Functional vs Object-Oriented

PyTorch models are objects. You inherit from nn.Module , store weights as attributes, and call self.linear(x) . State lives inside the object — weights, buffers, running statistics. This object-oriented design feels natural to most Python programmers and mirrors how we tend to think about neural networks: a model is something, and it has parameters.

JAX takes a fundamentally different approach: pure functions . A JAX model is a function that takes parameters and inputs as separate arguments and returns output. There's no hidden state — everything is explicit. The model doesn't own its weights; instead, weights are just another argument you pass in.

Here are both paradigms side by side:

# ── PyTorch: Object-Oriented ──────────────────────
import torch
import torch.nn as nn

class Linear(nn.Module):
    def __init__(self, in_dim, out_dim):
        super().__init__()
        self.weight = nn.Parameter(torch.randn(out_dim, in_dim))
        self.bias = nn.Parameter(torch.zeros(out_dim))

    def forward(self, x):
        return x @ self.weight.T + self.bias

model = Linear(4, 3)
output = model(torch.randn(2, 4))  # state is inside model

# ── JAX: Functional ───────────────────────────────
import jax
import jax.numpy as jnp

def linear(params, x):
    return x @ params['weight'].T + params['bias']

params = {
    'weight': jax.random.normal(jax.random.PRNGKey(0), (3, 4)),
    'bias': jnp.zeros(3)
}
output = linear(params, jnp.ones((2, 4)))  # state is explicit

Why did JAX choose this? Pure functions are easier to compile (no hidden state to track), easier to parallelise (no shared mutable state), and easier to reason about mathematically (function composition). When a function has no side effects and depends only on its inputs, the compiler can freely reorder, fuse, and distribute operations without worrying about invisible dependencies.

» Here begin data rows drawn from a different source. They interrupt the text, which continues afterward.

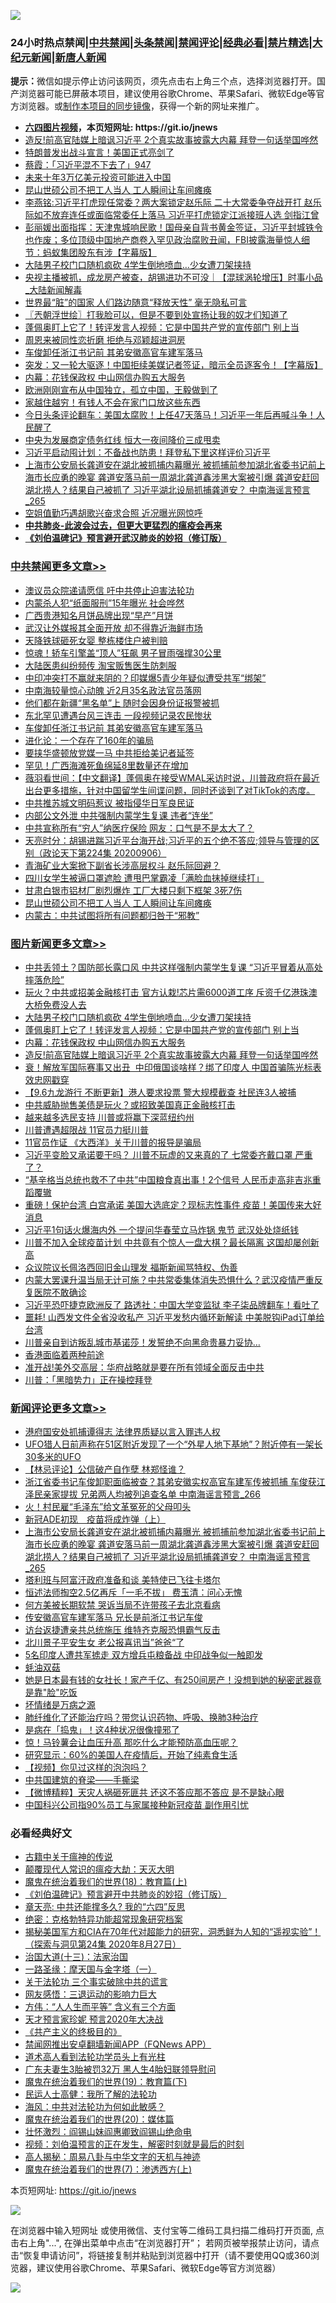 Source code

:![](https://raw.githubusercontent.com/fqnews/bnews/master/64photo/fqnews-qr.jpg)

<div id="tt">
<h3>24小时热点禁闻|<a href="#%E4%B8%AD%E5%85%B1%E7%A6%81%E9%97%BB%E6%9B%B4%E5%A4%9A%E6%96%87%E7%AB%A0">中共禁闻</a>|<a href="#%E5%9B%BE%E7%89%87%E6%96%B0%E9%97%BB%E6%9B%B4%E5%A4%9A%E6%96%87%E7%AB%A0">头条禁闻</a>|<a href="#%E6%96%B0%E9%97%BB%E8%AF%84%E8%AE%BA%E6%9B%B4%E5%A4%9A%E6%96%87%E7%AB%A0">禁闻评论|<a href="#%E5%BF%85%E7%9C%8B%E7%BB%8F%E5%85%B8%E5%A5%BD%E6%96%87">经典必看|<a href="/video.md#%E7%A6%81%E7%89%87%E7%B2%BE%E9%80%89">禁片精选</a>|<a href="https://github.com/fqnews/djy/blob/master/gb/nf1351518.md#1">大纪元新闻</a>|<a href="https://github.com/fqnews/ntdtv/blob/master/gb/prog204.md#1">新唐人新闻</a></h3>
<div><b>提示：</b>微信如提示停止访问该网页，须先点击右上角三个点，选择浏览器打开。国产浏览器可能已屏蔽本项目，建议使用谷歌Chrome、苹果Safari、微软Edge等官方浏览器。或<a href="https://github.com/fqnews/bnews/blob/master/%E5%88%B6%E4%BD%9Cgit%E7%A6%81%E9%97%BB%E9%95%9C%E5%83%8F.md">制作本项目的同步镜像</a>，获得一个新的网址来推广。</div>
<ul>
<li><b><a href="http://d1.bdrive.tk/64.mp4" target="_blank">六四图片视频</a>，本页短网址: https://git.io/jnews</b></li>
<li><a href="/topimagenews/20200906/1392072.md">造反!前高官陆媒上暗讽习近平 2个真实故事披露大内幕 拜登一句话举国哗然</a></li>
<li><a href="/taiwannews/20200907/1392138.md">特朗普发出战斗宣言！美国正式亮剑了</a></li>
<li><a href="/bannedvideo/20200907/1392085.md">蔡霞：「习近平混不下去了」947</a></li>
<li><a href="/ssgc/20200907/1392110.md">未来十年3万亿美元投资可能进入中国</a></li>
<li><a href="/cbnews/20200907/1392101.md">昆山世硕公司不把工人当人 工人瞬间让车间瘫痪</a></li>
<li><a href="/comments/20200907/1392146.md">李燕铭:习近平打虎现任常委？两大案锁定赵乐际 二十大常委争夺战开打 赵乐际如不放弃连任或面临常委任上落马 习近平打虎锁定江派接班人选 剑指江曾</a></li>
<li><a href="/bannedvideo/20200907/1392191.md">彭丽媛出面指挥：天津鬼城响民歌！国母亲自背书黄金签证，习近平封城铁令也作废；多位顶级中国地产商卷入罕见政治腐败丑闻，FBI披露海量惊人细节：蚂蚁集团股东有涉【字幕版】</a></li>
<li><a href="/topimagenews/20200907/1392356.md">大陆男子校门口随机疯砍 4学生倒地喷血…少女遭刀架挟持</a></li>
<li><a href="/bannedvideo/20200907/1392120.md">央视主播被抓，成龙房产被查，胡锡进功不可没｜【混球涡轮增压】时事小品_大陆新闻解毒</a></li>
<li><a href="/funmedia/20200907/1392154.md">世界最“脏”的国家 人们路边随意“释放天性” 毫无隐私可言</a></li>
<li><a href="/ssgc/20200907/1392118.md">〖兲朝浮世绘〗打我脸可以，但是不要到处宣扬让我的奴才们知道了</a></li>
<li><a href="/topimagenews/20200907/1392249.md">蓬佩奥盯上它了！转评发言人视频：它是中国共产党的宣传部门 别上当</a></li>
<li><a href="/cnnews/20200907/1392259.md">周恩来被同性恋折磨 拒绝与邓颖超进洞房</a></li>
<li><a href="/cbnews/20200907/1392292.md">车俊卸任浙江书记前 其弟安徽高官车建军落马</a></li>
<li><a href="/bannedvideo/20200907/1392083.md">突发：又一轮大驱逐！中国拒续美媒记者签证，暗示全员逐客令！【字幕版】</a></li>
<li><a href="/topimagenews/20200907/1392139.md">内幕：花钱保政权 中山网信办购五大服务</a></li>
<li><a href="/bannedvideo/20200907/1392257.md">欧洲刚刚宣布从中国独立，孤立中国，王毅做到了</a></li>
<li><a href="/lifebaike/20200907/1392334.md">家越住越穷！有钱人不会在家门口放这些东西</a></li>
<li><a href="/bannedvideo/20200907/1392284.md">今日头条评论翻车：美国太腐败！上任47天落马！习近平一年后再喊斗争！人民醒了</a></li>
<li><a href="/headline/20200907/1392362.md">中央为发展商定债务红线 恒大一夜间降价三成甩卖</a></li>
<li><a href="/bannedvideo/20200907/1392121.md">习近平启动囤计划：不备战也防患！拜登私下里这样评价习近平</a></li>
<li><a href="/comments/20200907/1392469.md">上海市公安局长龚道安在湖北被抓捕内幕曝光 被抓捕前参加湖北省委书记前上海市长应勇的晚宴 龚道安落马前一周湖北龚道鑫涉黑大案被引爆 龚道安赶回湖北捞人？结果自己被抓了 习近平湖北设局抓捕龚道安？ 中南海谣言预言_265</a></li>
<li><a href="/yule/20200907/1392159.md">空姐值勤巧遇胡歌兴奋求合照 近况曝光网惊呼</a></li>
<li><b><a href="/comments/20200211/1275071.md" target="_blank">中共肺炎-此波会过去，但更大更猛烈的瘟疫会再来</a></b></li>
<li><b><a href="/comments/20200207/1272816.md" target="_blank">《刘伯温碑记》预言避开武汉肺炎的妙招（修订版）</a></b></li>
</ul>
</div>

<div class="catlist">
<h3><a href="/cbnews/" target="_blank">中共禁闻</a><span><a href="/cbnews/" target="_blank" rel="nofollow">更多文章>></a></span></h3>
<ul>
<li><a href="/cbnews/20200907/1392491.md" target="_blank">澳议员众院递请愿信 吁中共停止迫害法轮功</a></li>
<li><a href="/cbnews/20200907/1392432.md" target="_blank">内蒙杀人犯“纸面服刑”15年曝光 社会哗然</a></li>
<li><a href="/cbnews/20200907/1392431.md" target="_blank">广西贵港知名月饼品牌出现“早产”月饼</a></li>
<li><a href="/cbnews/20200907/1392430.md" target="_blank">武汉让外媒报其全面开放 却不得靠近海鲜市场</a></li>
<li><a href="/cbnews/20200907/1392392.md" target="_blank">天降铁球砸死女婴 整栋楼住户被判赔</a></li>
<li><a href="/cbnews/20200907/1392373.md" target="_blank">惊魂！轿车引擎盖“顶人”狂飙 男子冒雨强撑30公里</a></li>
<li><a href="/cbnews/20200907/1392359.md" target="_blank">大陆医患纠纷频传 淘宝贩售医生防刺服</a></li>
<li><a href="/cbnews/20200907/1392330.md" target="_blank">中印冲突打不赢就来阴的？印媒爆5青少年疑似遭受共军“绑架”</a></li>
<li><a href="/cbnews/20200907/1392329.md" target="_blank">中南海较量惊心动魄 近2月35名政法官员落网</a></li>
<li><a href="/cbnews/20200907/1392309.md" target="_blank">他们都在新疆“黑名单”上 随时会因身份证报警被抓</a></li>
<li><a href="/cbnews/20200907/1392308.md" target="_blank">东北罕见遭遇台风三连击 一段视频记录农民惨状</a></li>
<li><a href="/cbnews/20200907/1392292.md" target="_blank">车俊卸任浙江书记前 其弟安徽高官车建军落马</a></li>
<li><a href="/comments/20200907/1392278.md" target="_blank">进化论：一个存在了160年的骗局</a></li>
<li><a href="/cbnews/20200907/1392277.md" target="_blank">要挟华盛顿放党媒一马 中共拒给美记者延签</a></li>
<li><a href="/cbnews/20200907/1392276.md" target="_blank">罕见！广西海滩死鱼绵延8里数量还在增加</a></li>
<li><a href="/cbnews/20200907/1392275.md" target="_blank">薇羽看世间：【中文翻译】蓬佩奥在接受WMAL采访时说，川普政府将在最近出台更多措施，针对中国留学生间谍问题，同时还谈到了对TikTok的态度。</a></li>
<li><a href="/cbnews/20200907/1392250.md" target="_blank">中共推苏城文明码惹议 被指侵华日军良民证</a></li>
<li><a href="/cbnews/20200907/1392231.md" target="_blank">内部公文外泄 中共强制内蒙学生复课 违者“连坐”</a></li>
<li><a href="/cbnews/20200907/1392201.md" target="_blank">中共宣称所有“穷人”纳医疗保险 网友：口气是不是太大了？</a></li>
<li><a href="/cbnews/20200907/1392200.md" target="_blank">天亮时分：胡锡进踹习近平台海开战;习近平的五个绝不答应;领导与管理的区别（政论天下第224集 20200906）</a></li>
<li><a href="/cbnews/20200907/1392181.md" target="_blank">青海矿业大案掀下副省长涉高层权斗 赵乐际回避？</a></li>
<li><a href="/cbnews/20200907/1392151.md" target="_blank">四川女学生被逼口罩遮脸 遭甩巴掌霸凌「满脸血抹掉继续打」</a></li>
<li><a href="/cbnews/20200907/1392102.md" target="_blank">甘肃白银市铝材厂剧烈爆炸 工厂大楼只剩下框架 3死7伤</a></li>
<li><a href="/cbnews/20200907/1392101.md" target="_blank">昆山世硕公司不把工人当人 工人瞬间让车间瘫痪</a></li>
<li><a href="/cbnews/20200906/1392065.md" target="_blank">内蒙古：中共试图将所有问题都归咎于“邪教”</a></li>

</ul>
</div>
<div class="catlist">
<h3><a href="/topimagenews/" target="_blank">图片新闻</a><span><a href="/topimagenews/" target="_blank" rel="nofollow">更多文章>></a></span></h3>
<ul>
<li><a href="/topimagenews/20200907/1392476.md" target="_blank">中共丢领土？国防部长露口风 中共这样强制内蒙学生复课 “习近平冒着从高处摔落危险”</a></li>
<li><a href="/topimagenews/20200907/1392429.md" target="_blank">玩火？中共或招美金融核打击 官方认栽!芯片需6000道工序 斥资千亿港珠澳大桥免费没人去</a></li>
<li><a href="/topimagenews/20200907/1392356.md" target="_blank">大陆男子校门口随机疯砍 4学生倒地喷血…少女遭刀架挟持</a></li>
<li><a href="/topimagenews/20200907/1392249.md" target="_blank">蓬佩奥盯上它了！转评发言人视频：它是中国共产党的宣传部门 别上当</a></li>
<li><a href="/topimagenews/20200907/1392139.md" target="_blank">内幕：花钱保政权 中山网信办购五大服务</a></li>
<li><a href="/topimagenews/20200906/1392072.md" target="_blank">造反!前高官陆媒上暗讽习近平 2个真实故事披露大内幕 拜登一句话举国哗然</a></li>
<li><a href="/topimagenews/20200906/1391995.md" target="_blank">衰！解放军国际赛事又出丑  中印俄国谈啥样？绑了印度人 中国首骗陈光标表效忠网戳穿</a></li>
<li><a href="/topimagenews/20200906/1391905.md" target="_blank">【9.6九龙游行 不断更新】港人要求投票 警大规模截查 社民连3人被捕</a></li>
<li><a href="/topimagenews/20200906/1391878.md" target="_blank">中共威胁抛售美债是玩火？或招致美国真正金融核打击</a></li>
<li><a href="/topimagenews/20200906/1391824.md" target="_blank">越来越多选民支持 川普或将赢下深蓝纽约州</a></li>
<li><a href="/topimagenews/20200906/1391823.md" target="_blank">川普遭遇超限战 11官员力挺川普</a></li>
<li><a href="/topimagenews/20200906/1391807.md" target="_blank">11官员作证 《大西洋》关于川普的报导是骗局</a></li>
<li><a href="/topimagenews/20200905/1391560.md" target="_blank">习近平变脸又承诺要干吗？ 川普不玩虚的又来真的了 七常委齐戴口罩 严重了？</a></li>
<li><a href="/topimagenews/20200905/1391493.md" target="_blank">“基辛格当总统也救不了中共”中国粮食真出事！2个信号 人民币走高非吉兆重蹈覆辙</a></li>
<li><a href="/topimagenews/20200904/1391051.md" target="_blank">重磅！保护台湾 白宫承诺 美国大选底定？现标志性事件 疫苗！美国传来大好消息</a></li>
<li><a href="/topimagenews/20200904/1391029.md" target="_blank">习近平1句话火爆海内外 一个提问华春莹立马炸锅 鬼节 武汉处处烧纸钱</a></li>
<li><a href="/topimagenews/20200903/1390470.md" target="_blank">川普不加入全球疫苗计划 中共竟有个惊人一盘大棋？最长隔离 这国却屡创新高</a></li>
<li><a href="/topimagenews/20200903/1390075.md" target="_blank">众议院议长佩洛西回旧金山理发 福斯新闻骂特权、伪善</a></li>
<li><a href="/topimagenews/20200902/1389953.md" target="_blank">内蒙大罢课升温当局无计可施？中共常委集体消失恐惧什么？武汉疫情严重反复医院不敢确诊</a></li>
<li><a href="/topimagenews/20200902/1389888.md" target="_blank">习近平恐吓捷克欧洲反了 路透社：中国大学变监狱 李子柒品牌翻车！看吐了</a></li>
<li><a href="/topimagenews/20200902/1389840.md" target="_blank">噩耗! 山西发文件全省没收私产 习近平发愁内循环新解读 中美脱钩iPad订单给台湾</a></li>
<li><a href="/topimagenews/20200902/1389762.md" target="_blank">川普亲自到访叛乱城市基诺莎！发誓绝不向黑命贵暴力妥协…</a></li>
<li><a href="/comments/20200902/1389663.md" target="_blank">香港面临着两种前途</a></li>
<li><a href="/topimagenews/20200902/1389577.md" target="_blank">准开战!美外交高层：华府战略就是要在所有领域全面反击中共</a></li>
<li><a href="/topimagenews/20200902/1389489.md" target="_blank">川普：「黑暗势力」正在操控拜登</a></li>

</ul>
</div>
<div class="catlist">
<h3><a href="/comments/" target="_blank">新闻评论</a><span><a href="/comments/" target="_blank" rel="nofollow">更多文章>></a></span></h3>
<ul>
<li><a href="/comments/20200907/1392541.md" target="_blank">港府国安处抓捕谭得志 法律界质疑以言入罪违人权</a></li>
<li><a href="/comments/20200907/1392540.md" target="_blank">UFO猎人日前声称在51区附近发现了一个“外星人地下基地”？附近停有一架长30多米的UFO</a></li>
<li><a href="/comments/20200907/1392509.md" target="_blank">【林忌评论】公信破产自作孽 林郑怪谁？</a></li>
<li><a href="/comments/20200907/1392496.md" target="_blank">浙江省委书记车俊卸职面临被查？其弟安徽实权高官车建军传被抓捕 车俊获江泽民亲家提拔 兄弟两人均被列追查名单 中南海谣言预言_266</a></li>
<li><a href="/comments/20200907/1392479.md" target="_blank">火！村民雇“毛泽东”给文革冤死的父母叩头</a></li>
<li><a href="/comments/20200907/1392470.md" target="_blank">新冠ADE初现　疫苗将成炸弹（上）</a></li>
<li><a href="/comments/20200907/1392469.md" target="_blank">上海市公安局长龚道安在湖北被抓捕内幕曝光 被抓捕前参加湖北省委书记前上海市长应勇的晚宴 龚道安落马前一周湖北龚道鑫涉黑大案被引爆 龚道安赶回湖北捞人？结果自己被抓了 习近平湖北设局抓捕龚道安？ 中南海谣言预言_265</a></li>
<li><a href="/comments/20200907/1392386.md" target="_blank">塔利班与阿富汗政府准备和谈 美特使已飞往卡塔尔</a></li>
<li><a href="/comments/20200907/1392385.md" target="_blank">恒述法师掏空2.5亿再斥「一毛不拔」 费玉清：问心无愧</a></li>
<li><a href="/comments/20200907/1392376.md" target="_blank">何方美被长期软禁 哭诉当局不许带孩子去北京看病</a></li>
<li><a href="/comments/20200907/1392375.md" target="_blank">传安徽高官车建军落马 兄长是前浙江书记车俊</a></li>
<li><a href="/comments/20200907/1392367.md" target="_blank">访台返捷遭亲共总统施压 维特齐克服恐惧霸气反击</a></li>
<li><a href="/comments/20200907/1392366.md" target="_blank">北川景子平安生女 老公报喜讯当”爸爸“了</a></li>
<li><a href="/comments/20200907/1392355.md" target="_blank">5名印度人遭共军掳走 双方增兵屯粮备战 中印战争似一触即发</a></li>
<li><a href="/comments/20200907/1392354.md" target="_blank">蚝油双菇</a></li>
<li><a href="/comments/20200907/1392343.md" target="_blank">她是日本最有钱的女社长！家产千亿、有250间房产！没想到她的秘密武器竟是靠&quot;脸&quot;吃饭</a></li>
<li><a href="/comments/20200907/1392322.md" target="_blank">坏情绪是万病之源</a></li>
<li><a href="/comments/20200907/1392321.md" target="_blank">肺纤维化了还能治疗吗？带您认识药物、呼吸、换肺3种治疗</a></li>
<li><a href="/comments/20200907/1392320.md" target="_blank">是病在「捣鬼」！这4种状况很像撞邪了</a></li>
<li><a href="/comments/20200907/1392319.md" target="_blank">惊！马铃薯会让血压升高 那吃什么才能预防高血压呢？</a></li>
<li><a href="/comments/20200907/1392318.md" target="_blank">研究显示：60%的美国人在疫情后，开始了纯素食生活</a></li>
<li><a href="/comments/20200907/1392317.md" target="_blank">【视频】你见过这样的泡泡吗？</a></li>
<li><a href="/comments/20200907/1392316.md" target="_blank">中共国建筑的脊梁——手撕梁</a></li>
<li><a href="/comments/20200907/1392312.md" target="_blank">【微博精粹】天灾人祸砸死匪共 还这不答应那不答应 是不是缺心眼</a></li>
<li><a href="/comments/20200907/1392295.md" target="_blank">中国科兴公司指90%员工与家属接种新冠疫苗 副作用引忧</a></li>

</ul>
</div>

<div class="catlist">
<h3>必看经典好文</h3>
<ul>
<li><a href="/ccpdope/20200531/1337409.md" target="_blank">古籍中关于瘟神的传说</a></li>
<li><a href="/comments/20200619/783185.md" target="_blank">颠覆现代人常识的瘟疫大劫：天灭大明</a></li>
<li><a href="/topimagenews/20180701/965109.md" target="_blank">魔鬼在统治着我们的世界(18)：教育篇(上)</a></li>
<li><a href="/comments/20200207/1272816.md" target="_blank">《刘伯温碑记》预言避开中共肺炎的妙招（修订版）</a></li>
<li><a href="/comments/20200607/1341003.md" target="_blank">章天亮: 中共还能撑多久? 我的“六四”反思</a></li>
<li><a href="/comments/20200705/783265.md" target="_blank">绝密：克格勃特异功能超常现象研究档案</a></li>
<li><a href="/cbnews/20200828/1386804.md" target="_blank">揭秘美国军方和CIA在70年代对超能力的研究，洞悉鲜为人知的“遥视实验”！（探索与洞见第24集 2020年8月27日）</a></li>
<li><a href="/cbnews/20180319/916654.md" target="_blank">治国大道(十三)：法家治国</a></li>
<li><a href="/tculture/20160806/568214.md" target="_blank">一路圣缘：摩天国与金字塔（一）</a></li>
<li><a href="/cbnews/20200703/1354907.md" target="_blank">关于法轮功 三个事实破除中共的谎言</a></li>
<li><a href="/cbnews/20200126/1265515.md" target="_blank">网友感悟：三退运动的影响力巨大</a></li>
<li><a href="/comments/20200720/1363377.md" target="_blank">方伟：“人人生而平等” 含义有三个方面</a></li>
<li><a href="/topimagenews/20200513/1327828.md" target="_blank">天才预言家珍妮 预言2020年大决战</a></li>
<li><a href="/bookwiki/20171120/858084.md" target="_blank">《共产主义的终极目的》</a></li>
<li><a href="/comments/20200503/1322531.md" target="_blank">禁闻网推出安卓翻墙新闻APP（FQNews APP）</a></li>
<li><a href="/comments/20200227/1284657.md" target="_blank">道术高人看到法轮功学员头上有光柱</a></li>
<li><a href="/cbnews/20200611/1343037.md" target="_blank">广东夫妻生3胎被罚32万 黑人生4胎妇联领导慰问</a></li>
<li><a href="/comments/20180716/972458.md" target="_blank">魔鬼在统治着我们的世界(19)：教育篇(下)</a></li>
<li><a href="/ccpdope/20200729/1369047.md" target="_blank">民运人士高健：我所了解的法轮功</a></li>
<li><a href="/comments/20191218/1228234.md" target="_blank">海风：中共对法轮功为何如此敏感？</a></li>
<li><a href="/comments/20180725/976787.md" target="_blank">魔鬼在统治着我们的世界(20)：媒体篇</a></li>
<li><a href="/cbnews/20200727/1366904.md" target="_blank">壮怀激烈：阎锡山妹阎惠卿致阎锡山绝命电</a></li>
<li><a href="/comments/20200628/1351782.md" target="_blank">视频：刘伯温预言的正在发生，解密时刻就是最后的时刻</a></li>
<li><a href="/aomi/history/20170924/831575.md" target="_blank">高人揭秘：周易八卦与中华文字的天机与神迹</a></li>
<li><a href="/topimagenews/20180527/948369.md" target="_blank">魔鬼在统治着我们的世界(7)：渗透西方(上)</a></li>

</ul>
</div>

本页短网址: https://git.io/jnews

![](https://raw.githubusercontent.com/fqnews/bnews/master/64photo/fqnews-qr.jpg)

在浏览器中输入短网址 或使用微信、支付宝等二维码工具扫描二维码打开页面, 点击右上角"...", 在弹出菜单中点击“在浏览器打开”； 若网页被举报禁止访问，请点击“恢复申请访问”，将链接复制并粘贴到浏览器中打开（请不要使用QQ或360浏览器，建议使用谷歌Chrome、苹果Safari、微软Edge等官方浏览器）

![](https://raw.githubusercontent.com/fqnews/bnews/master/64photo/wx.jpg)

The tradeoff is verbosity — passing params everywhere gets tedious, especially for deep networks with dozens of layers. This is why libraries like Flax (Google, 2020) and Equinox (Kidger, 2021) add nn.Module -like abstractions back on top of JAX. They give you the ergonomics of object-oriented code while preserving JAX's functional semantics under the hood — the best of both worlds, though with an additional layer of abstraction to learn.

jax.jit: Compile by Default

JAX's design philosophy is that compilation should be the default , not an opt-in afterthought. The @jax.jit decorator traces the function, captures a computation graph via XLA's HLO (High-Level Operations) intermediate representation, and compiles it into an optimised kernel. The first call pays the compilation cost; subsequent calls with the same input shapes run the compiled code directly, with zero Python overhead.

This stands in sharp contrast to PyTorch's historical approach:

  • PyTorch : eager by default, torch.compile opt-in (added in PyTorch 2.0, 2023)
  • JAX : compiled by default for performance-sensitive code, eager mode available for debugging

Here is what a typical JAX training step looks like:

# JAX: compilation is the natural way to run code
@jax.jit
def train_step(params, x, y):
    def loss_fn(p):
        pred = model(p, x)
        return jnp.mean((pred - y) ** 2)

    loss, grads = jax.value_and_grad(loss_fn)(params)
    params = jax.tree.map(lambda p, g: p - 0.01 * g, params, grads)
    return params, loss

# First call: traces + compiles via XLA
# Subsequent calls: runs compiled code directly (no Python overhead)

Notice how jax.value_and_grad computes both the loss value and the gradients in a single call — another functional pattern. There's no equivalent of loss.backward() mutating a tape; instead, jax.grad is a source-level transformation that takes a function and returns a new function computing its gradient. Differentiation is just another function transform, composable with jit , vmap , and pmap .

💡 jax.jit requires that the function be 'pure' — same inputs must produce same outputs, no side effects. This constraint is what makes compilation possible: the compiler can reason about the entire function without worrying about hidden state changes. If your function reads a global variable or mutates an array in place, jax.jit will either silently capture a stale value or raise an error. This strictness is a feature, not a bug — it forces code that the compiler can actually optimise.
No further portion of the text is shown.